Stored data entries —
++++++

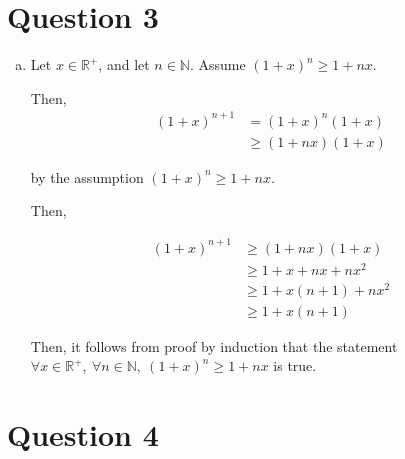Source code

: \documentclass[12pt]{article}
\begin{document}
\section*{Question 3}
\begin{enumerate}[a.]
    \item

    Let $x \in \mathbb{R}^{+}$, and let $n \in \mathbb{N}$. Assume $(1+x)^n \geq
    1 + nx$.

    \bigskip

    Then,
    \setcounter{equation}{0}
    \begin{align}
        (1+x)^{n+1} &= (1+x)^n(1+x)\\
        &\geq (1+nx)(1+x)
    \end{align}

    by the assumption $(1+x)^n \geq 1 + nx$.

    \bigskip

    Then,

    \begin{align}
        (1+x)^{n+1} &\geq (1+nx)(1+x)\\
        &\geq 1 + x + nx + nx^2\\
        &\geq 1 + x(n+1) + nx^2\\
        &\geq 1 + x(n+1)
    \end{align}

    Then, it follows from proof by induction that the statement $\forall x \in
    \mathbb{R}^{+},\:\forall n \in \mathbb{N},\:(1+x)^n \geq 1 + nx$ is true.



\end{enumerate}

\section*{Question 4}
\end{document}
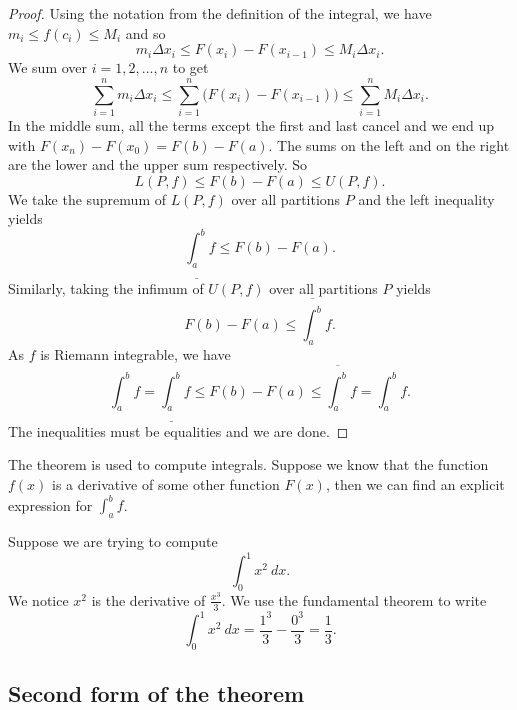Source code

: \begin{proof}
Using the notation from the definition of the integral, we have
$m_i \leq f(c_i) \leq M_i$ and so
\begin{equation*}
m_i \Delta x_i \leq F(x_i) - F(x_{i-1}) \leq M_i \Delta x_i .
\end{equation*}
We sum over $i = 1,2, \ldots, n$ to get
\begin{equation*}
\sum_{i=1}^n m_i \Delta x_i
\leq \sum_{i=1}^n \bigl(F(x_i) - F(x_{i-1}) \bigr)
\leq \sum_{i=1}^n M_i \Delta x_i .
\end{equation*}
In the middle sum, all the terms except the first and last cancel 
and we end up with $F(x_n)-F(x_0) = F(b)-F(a)$.  The sums on the left
and on the right are the lower and the upper sum respectively.  So
\begin{equation*}
L(P,f) \leq F(b)-F(a) \leq U(P,f) .
\end{equation*}
We take the supremum of $L(P,f)$ over all partitions $P$ and the left inequality
yields 
\begin{equation*}
\underline{\int_a^b} f \leq F(b)-F(a) .
\end{equation*}
Similarly, taking
the infimum of $U(P,f)$ over all partitions $P$ yields
\begin{equation*}
F(b)-F(a) \leq \overline{\int_a^b} f .
\end{equation*}
As $f$ is Riemann integrable, we have
\begin{equation*}
\int_a^b f =
\underline{\int_a^b} f \leq F(b)-F(a) \leq \overline{\int_a^b} f
= \int_a^b f .
\end{equation*}
The inequalities must be equalities and we are done.
\end{proof}

The theorem is used to compute integrals.  Suppose we know that
the function $f(x)$ is a derivative of some other function $F(x)$,
then we can find an explicit expression for $\int_a^b f$. 

\begin{example}
Suppose we are trying to compute
\begin{equation*}
\int_0^1 x^2 ~dx .
\end{equation*}
We notice $x^2$ is the derivative of $\frac{x^3}{3}$.  We
use the fundamental theorem to write 
\begin{equation*}
\int_0^1 x^2 ~dx =
\frac{1^3}{3}
-
\frac{0^3}{3}
= \frac{1}{3}.
\end{equation*}
\end{example}

\subsection{Second form of the theorem}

++++++

Exercise directions — Return every line above in which the string "derivative" occurs.

Task result —
the function $f(x)$ is a derivative of some other function $F(x)$,
We notice $x^2$ is the derivative of $\frac{x^3}{3}$.  We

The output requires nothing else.